Ugo Rondinone : "La nature est ma religion"
Par Shirine Saad
Le 29 mars 2016
Les inspirations poétiques du plasticien suisse nous emportent dans un voyage à travers le temps et l’imaginaire. Portrait d’un artiste rock qui rêve en couleur.
Ugo Rondinone a redonné vie à l’église baptiste Mount Moriah à Harlem ; longtemps abandonnée, elle a été transformée en studio-résidence. Dans la grandiose entrée où les mosaïques originales ont été restaurées, un colosse de pierre siège sur son socle. Plus loin, derrière les lourdes portes de bois, le studio de l’artiste est rempli de clowns à taille humaine, que son équipe habille pour une nouvelle exposition. Des horloges de verre teinté suspendues au plafond rappellent les vitraux intacts de la bâtisse originale. Au milieu de ce décor spectaculaire, de grands arbres noirs. Au mur, des canevas découpés en forme de nuages attendent d’être recouverts d’aérosol bleu ciel. Dans un studio adjacent, un joyeux groupe d’assistants perfectionne des sculptures en pierre peinte de couleur fluorescente, qui seront prochainement exposées dans le désert du Nevada (1). Les espaces privés regorgent aussi d’œuvres d’art (Urs Fischer, Sarah Lucas) que l’artiste collectionne. Le poète new-yorkais John Giorno, qui partage la vie de Rondinone depuis vingt ans, y a installé son studio. Voici l’univers bariolé, fantasque et onirique d’Ugo Rondinone.

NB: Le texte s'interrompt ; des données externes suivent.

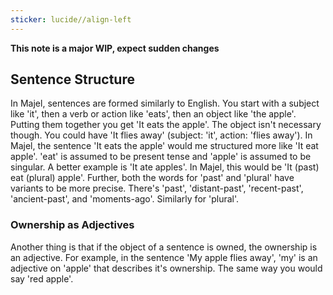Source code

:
 ```yaml
---
sticker: lucide//align-left
---
```

**This note is a major WIP, expect sudden changes**

## Sentence Structure
In Majel, sentences are formed similarly to English. You start with a subject like 'it', then a verb or action like 'eats', then an object like 'the apple'. Putting them together you get 'It eats the apple'. The object isn't necessary though. You could have 'It flies away' (subject: 'it', action: 'flies away'). In Majel, the sentence 'It eats the apple' would me structured more like 'It eat apple'. 'eat' is assumed to be present tense and 'apple' is assumed to be singular. A better example is 'It ate apples'. In Majel, this would be 'It (past) eat (plural) apple'. Further, both the words for 'past' and 'plural' have variants to be more precise. There's 'past', 'distant-past', 'recent-past', 'ancient-past', and 'moments-ago'. Similarly for 'plural'.

### Ownership as Adjectives
Another thing is that if the object of a sentence is owned, the ownership is an adjective. For example, in the sentence 'My apple flies away', 'my' is an adjective on 'apple' that describes it's ownership. The same way you would say 'red apple'.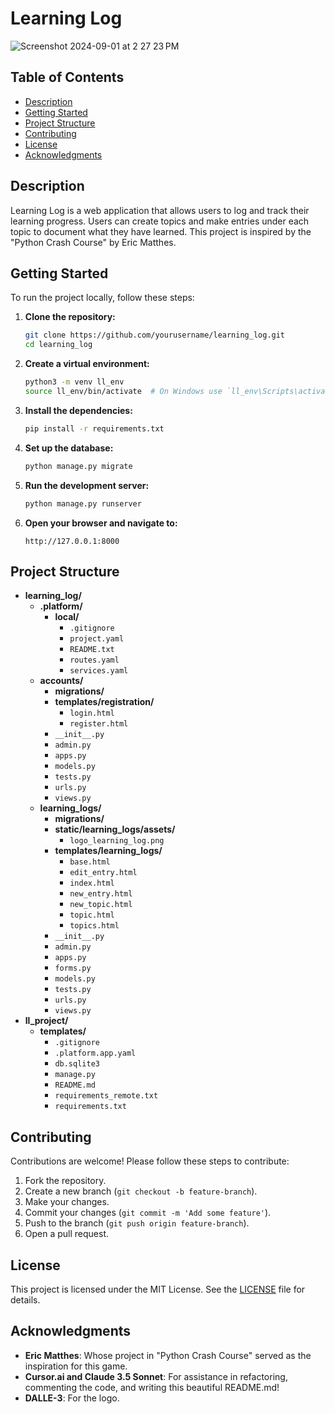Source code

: # Learning Log

![Screenshot 2024-09-01 at 2 27 23 PM](https://github.com/user-attachments/assets/32c66eea-1ef4-494b-a792-cb79e5af5851)


## Table of Contents
- [Description](#description)
- [Getting Started](#getting-started)
- [Project Structure](#project-structure)
- [Contributing](#contributing)
- [License](#license)
- [Acknowledgments](#acknowledgments)

## Description
Learning Log is a web application that allows users to log and track their learning progress. Users can create topics and make entries under each topic to document what they have learned. This project is inspired by the "Python Crash Course" by Eric Matthes.

## Getting Started
To run the project locally, follow these steps:

1. **Clone the repository:**
    ```bash
    git clone https://github.com/yourusername/learning_log.git
    cd learning_log
    ```

2. **Create a virtual environment:**
    ```bash
    python3 -m venv ll_env
    source ll_env/bin/activate  # On Windows use `ll_env\Scripts\activate`
    ```

3. **Install the dependencies:**
    ```bash
    pip install -r requirements.txt
    ```

4. **Set up the database:**
    ```bash
    python manage.py migrate
    ```

5. **Run the development server:**
    ```bash
    python manage.py runserver
    ```

6. **Open your browser and navigate to:**
    ```
    http://127.0.0.1:8000
    ```

## Project Structure
- **learning_log/**
  - **.platform/**
    - **local/**
      - `.gitignore`
      - `project.yaml`
      - `README.txt`
      - `routes.yaml`
      - `services.yaml`
  - **accounts/**
    - **migrations/**
    - **templates/registration/**
      - `login.html`
      - `register.html`
    - `__init__.py`
    - `admin.py`
    - `apps.py`
    - `models.py`
    - `tests.py`
    - `urls.py`
    - `views.py`
  - **learning_logs/**
    - **migrations/**
    - **static/learning_logs/assets/**
      - `logo_learning_log.png`
    - **templates/learning_logs/**
      - `base.html`
      - `edit_entry.html`
      - `index.html`
      - `new_entry.html`
      - `new_topic.html`
      - `topic.html`
      - `topics.html`
    - `__init__.py`
    - `admin.py`
    - `apps.py`
    - `forms.py`
    - `models.py`
    - `tests.py`
    - `urls.py`
    - `views.py`
- **ll_project/**
  - **templates/**
    - `.gitignore`
    - `.platform.app.yaml`
    - `db.sqlite3`
    - `manage.py`
    - `README.md`
    - `requirements_remote.txt`
    - `requirements.txt`

## Contributing
Contributions are welcome! Please follow these steps to contribute:

1. Fork the repository.
2. Create a new branch (`git checkout -b feature-branch`).
3. Make your changes.
4. Commit your changes (`git commit -m 'Add some feature'`).
5. Push to the branch (`git push origin feature-branch`).
6. Open a pull request.

## License
This project is licensed under the MIT License. See the [LICENSE](LICENSE) file for details.

## Acknowledgments
- **Eric Matthes**: Whose project in "Python Crash Course" served as the inspiration for this game.
- **Cursor.ai and Claude 3.5 Sonnet**: For assistance in refactoring, commenting the code, and writing this beautiful README.md!
- **DALLE-3**: For the logo.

Né en 1964 à Brunnen, en Suisse, l’artiste lance sa carrière à Vienne à la fin des années 1980, avec des dessins monochromes de paysages romantiques. Il crée ensuite ses fameuses cibles-mandalas, cercles colorés peints à l’aérosol sur des canevas blancs aux lignes floues. Il multiplie les styles et les références, bâtissant des murs et des portes sans maison, modifiant des photographies de mode, créant des arcs-en-ciel pop géants, des nus de cire mélancoliques, des chevaux et des oiseaux de bronze, des sculptures de pierre...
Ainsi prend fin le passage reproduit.